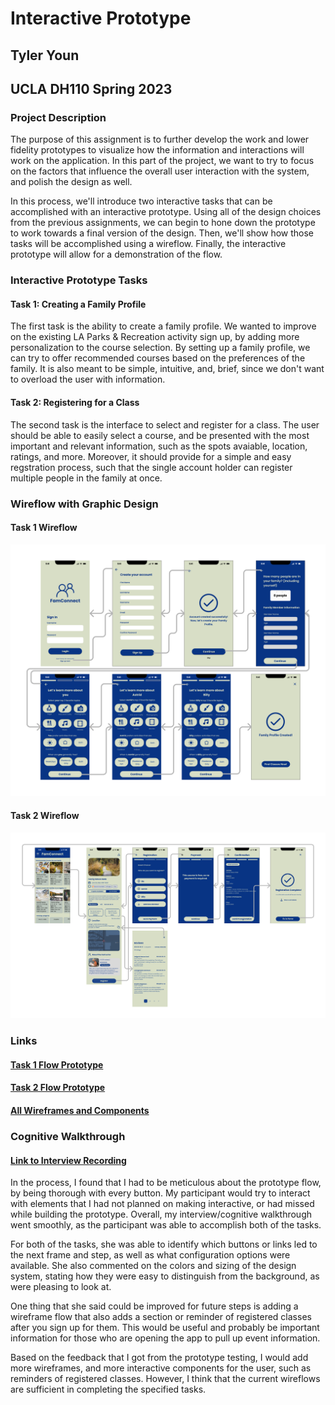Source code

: # Interactive Prototype

## Tyler Youn

## UCLA DH110 Spring 2023

### Project Description

The purpose of this assignment is to further develop the work and lower fidelity prototypes to visualize how the information and interactions will work on the application. In this part of the project, we want to try to focus on the factors that influence the overall user interaction with the system, and polish the design as well. 

In this process, we'll introduce two interactive tasks that can be accomplished with an interactive prototype. Using all of the design choices from the previous assignments, we can begin to hone down the prototype to work towards a final version of the design. Then, we'll show how those tasks will be accomplished using a wireflow. Finally, the interactive prototype will allow for a demonstration of the flow. 

### Interactive Prototype Tasks

#### Task 1: Creating a Family Profile

The first task is the ability to create a family profile. We wanted to improve on the existing LA Parks & Recreation activity sign up, by adding more personalization to the course selection. By setting up a family profile, we can try to offer recommended courses based on the preferences of the family. It is also meant to be simple, intuitive, and, brief, since we don't want to overload the user with information. 

#### Task 2: Registering for a Class

The second task is the interface to select and register for a class. The user should be able to easily select a course, and be presented with the most important and relevant information, such as the spots avaiable, location, ratings, and more. Moreover, it should provide for a simple and easy regstration process, such that the single account holder can register multiple people in the family at once. 

### Wireflow with Graphic Design

#### Task 1 Wireflow

![](t21.png)

#### Task 2 Wireflow

![](t22.png)

### Links

#### [Task 1 Flow Prototype](https://www.figma.com/proto/5l8zgUIN22RhNNb4DzaPMl/Final-High-Fidelity?type=design&node-id=0-1&viewport=576%2C521%2C0.3&scaling=min-zoom&starting-point-node-id=1%3A12209&show-proto-sidebar=1)

#### [Task 2 Flow Prototype](https://www.figma.com/proto/5l8zgUIN22RhNNb4DzaPMl/Final-High-Fidelity?type=design&node-id=0-1&viewport=576%2C521%2C0.3&scaling=min-zoom&starting-point-node-id=1%3A11942&show-proto-sidebar=1)

#### [All Wireframes and Components](https://www.figma.com/file/5l8zgUIN22RhNNb4DzaPMl/Final-High-Fidelity?type=design&node-id=0%3A1&t=rIJ0YKp7fqvz3h5l-1)

### Cognitive Walkthrough

#### [Link to Interview Recording](https://drive.google.com/file/d/16OgcR0-RZCphLgANMG4tYoexUye9igqU/view?usp=sharing)

In the process, I found that I had to be meticulous about the prototype flow, by being thorough with every button. My participant would try to interact with elements that I had not planned on making interactive, or had missed while building the prototype. Overall, my interview/cognitive walkthrough went smoothly, as the participant was able to accomplish both of the tasks. 

For both of the tasks, she was able to identify which buttons or links led to the next frame and step, as well as what configuration options were available. She also commented on the colors and sizing of the design system, stating how they were easy to distinguish from the background, as were pleasing to look at.

One thing that she said could be improved for future steps is adding a wireframe flow that also adds a section or reminder of registered classes after you sign up for them. This would be useful and probably be important information for those who are opening the app to pull up event information. 

Based on the feedback that I got from the prototype testing, I would add more wireframes, and more interactive components for the user, such as reminders of registered classes. However, I think that the current wireflows are sufficient in completing the specified tasks. 
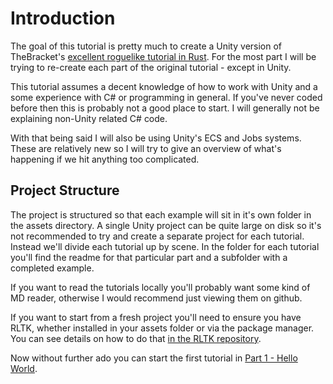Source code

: # Introduction
The goal of this tutorial is pretty much to create a Unity version of TheBracket's [excellent roguelike tutorial in Rust](https://bfnightly.bracketproductions.com/rustbook/chapter_1.html). For the most part I will be trying to re-create each part of the original tutorial - except in Unity. 

This tutorial assumes a decent knowledge of how to work with Unity and a some 
experience with C# or programming in general. If you've never coded before then 
this is probably not a good place to start. I will generally not be explaining 
non-Unity related C# code.

With that being said I will also be using Unity's ECS and Jobs systems. These 
are relatively new so I will try to give an overview of what's happening if we 
hit anything too complicated.

## Project Structure
The project is structured so that each example will sit in it's own folder in 
the assets directory. A single Unity project can be quite large on disk so it's not 
recommended to try and create a separate project for each tutorial. Instead we'll 
divide each tutorial up by scene. In the folder for each tutorial you'll find the 
readme for that particular part and a subfolder with a completed example. 

If you want to read the tutorials locally you'll probably want some kind of MD reader, 
otherwise I would recommend just viewing them on github.

If you want to start from a fresh project you'll need to ensure you have RLTK, 
whether installed in your assets folder or via the package manager. You can see 
details on how to do that 
[in the RLTK repository](https://github.com/sarkahn/rltk_unity#how-to-get-it).

Now without further ado you can start the first tutorial in [Part 1 - Hello World](Part1/Part1-HelloWorld.md).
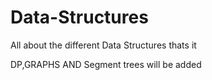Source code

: # Data-Structures
All about the different Data Structures thats it


DP,GRAPHS AND Segment trees will be added
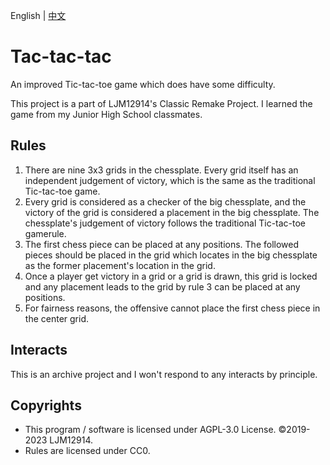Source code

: English | [中文](README.zh-hans.md)

# Tac-tac-tac

An improved Tic-tac-toe game which does have some difficulty.

This project is a part of LJM12914's Classic Remake Project. I learned the game from my Junior High School classmates.

## Rules

1. There are nine 3x3 grids in the chessplate. Every grid itself has an independent judgement of victory, which is the same as the traditional Tic-tac-toe game.
2. Every grid is considered as a checker of the big chessplate, and the victory of the grid is considered a placement in the big chessplate. The chessplate's judgement of victory follows the traditional Tic-tac-toe gamerule.
3. The first chess piece can be placed at any positions. The followed pieces should be placed in the grid which locates in the big chessplate as the former placement's location in the grid.
4. Once a player get victory in a grid or a grid is drawn, this grid is locked and any placement leads to the grid by rule 3 can be placed at any positions.
5. For fairness reasons, the offensive cannot place the first chess piece in the center grid.

## Interacts

This is an archive project and I won't respond to any interacts by principle.

## Copyrights

- This program / software is licensed under AGPL-3.0 License. ©2019-2023 LJM12914.
- Rules are licensed under CC0.
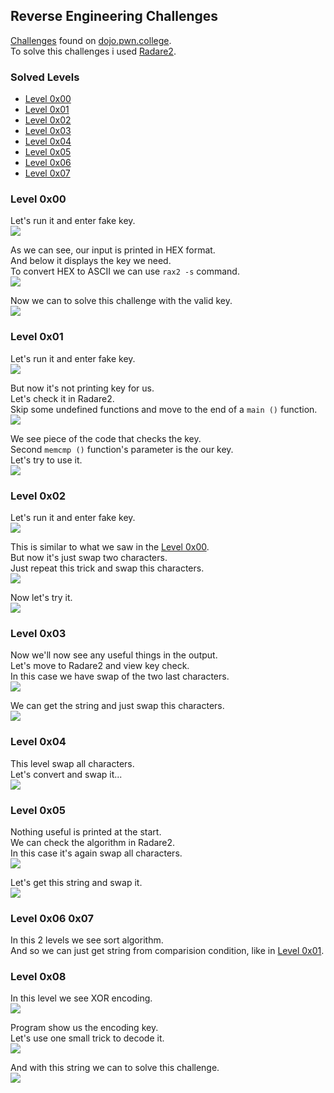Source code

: ## Reverse Engineering Challenges
[Challenges](https://dojo.pwn.college/challenges/reversing) found on [dojo.pwn.college](https://dojo.pwn.college/).  
To solve this challenges i used [Radare2](https://github.com/radareorg/radare2).

### Solved Levels
- [Level 0x00](#level-0x00)
- [Level 0x01](#level-0x01)
- [Level 0x02](#level-0x02)
- [Level 0x03](#level-0x03)
- [Level 0x04](#level-0x04)
- [Level 0x05](#level-0x05)
- [Level 0x06](#level-0x06-0x07)
- [Level 0x07](#level-0x06-0x07)

### Level 0x00
Let's run it and enter fake key.  
![](screenshots/lvl0/test.png)  
  
As we can see, our input is printed in HEX format.  
And below it displays the key we need.  
To convert HEX to ASCII we can use `rax2 -s` command.  
![](screenshots/lvl0/unhex.png)  
  
Now we can to solve this challenge with the valid key.  
![](screenshots/lvl0/flag.png)  

### Level 0x01
Let's run it and enter fake key.  
![](screenshots/lvl1/test.png)  
  
But now it's not printing key for us.  
Let's check it in Radare2.  
Skip some undefined functions and move to the end of a `main ()` function.  
![](screenshots/lvl1/keycheck.png)  
  
We see piece of the code that checks the key.  
Second `memcmp ()` function's parameter is the our key.  
Let's try to use it.  
![](screenshots/lvl1/flag.png)

### Level 0x02
Let's run it and enter fake key.  
![](screenshots/lvl2/test.png)  
  
This is similar to what we saw in the [Level 0x00](#level-0x00).  
But now it's just swap two characters.  
Just repeat this trick and swap this characters.  
![](screenshots/lvl2/unhex.png)  
  
Now let's try it.  
![](screenshots/lvl2/flag.png)

### Level 0x03
Now we'll now see any useful things in the output.  
Let's move to Radare2 and view key check.  
In this case we have swap of the two last characters.  
![](screenshots/lvl3/swap.png)  
  
We can get the string and just swap this characters.  
![](screenshots/lvl3/flag.png)

### Level 0x04
This level swap all characters.  
Let's convert and swap it...  
![](screenshots/lvl4/flag.png)

### Level 0x05
Nothing useful is printed at the start.  
We can check the algorithm in Radare2.   
In this case it's again swap all characters.  
![](screenshots/lvl5/swap.png)  
  
Let's get this string and swap it.  
![](screenshots/lvl5/flag.png)

### Level 0x06 0x07
In this 2 levels we see sort algorithm.  
And so we can just get string from comparision condition, like in [Level 0x01](#level-0x01).

### Level 0x08
In this level we see XOR encoding.  
![](screenshots/lvl8/test.png)  
  
Program show us the encoding key.  
Let's use one small trick to decode it.  
![](screenshots/lvl8/unxor.png)  
  
And with this string we can to solve this challenge.  
![](screenshots/lvl8/flag.png)

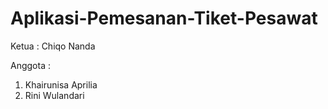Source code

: # Aplikasi-Pemesanan-Tiket-Pesawat

Ketua : Chiqo Nanda

Anggota :
1. Khairunisa Aprilia
2. Rini Wulandari
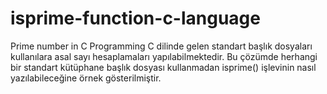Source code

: # isprime-function-c-language
Prime number in C Programming
C dilinde gelen standart başlık dosyaları kullanılara asal sayı hesaplamaları yapılabilmektedir. 
Bu çözümde herhangi bir standart kütüphane başlık dosyası kullanmadan isprime() işlevinin nasıl yazılabileceğine örnek gösterilmiştir.
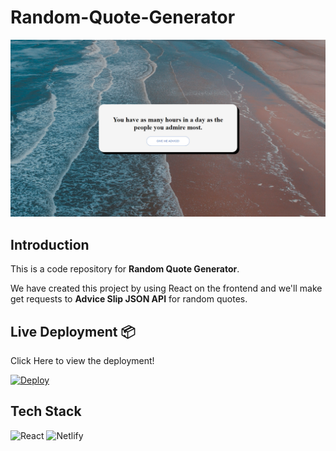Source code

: # **Random-Quote-Generator**

![Random Quote Generator](sample.jpeg)

## **Introduction**

This is a code repository for **Random Quote Generator**.

We have created this project by using React on the frontend and we'll make get requests to **Advice Slip JSON API** for random quotes.

## **Live Deployment** 📦 

Click Here to view the deployment!
 
[![Deploy](https://www.netlify.com/img/deploy/button.svg)](https://random-quote-generator-101.netlify.app/)

## **Tech Stack**
<img alt="React" src="https://img.shields.io/badge/react-%2320232a.svg?style=for-the-badge&logo=react&logoColor=%2361DAFB"/>
<img alt="Netlify" src="https://img.shields.io/badge/netlify-%2343853D.svg?style=for-the-badge&logo=netlify"/>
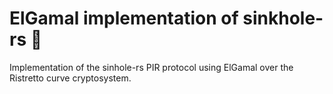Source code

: # ElGamal implementation of sinkhole-rs 🦀

Implementation of the sinhole-rs PIR protocol using ElGamal over the Ristretto
curve cryptosystem.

________

Assignment
Copy out each line from the listing that contains the string "which".

Completed task
For both of the tasks, she was able to identify which buttons or links led to the next frame and step, as well as what configuration options were available. She also commented on the colors and sizing of the design system, stating how they were easy to distinguish from the background, as were pleasing to look at.
An improved Tic-tac-toe game which does have some difficulty.
1. There are nine 3x3 grids in the chessplate. Every grid itself has an independent judgement of victory, which is the same as the traditional Tic-tac-toe game.
3. The first chess piece can be placed at any positions. The followed pieces should be placed in the grid which locates in the big chessplate as the former placement's location in the grid.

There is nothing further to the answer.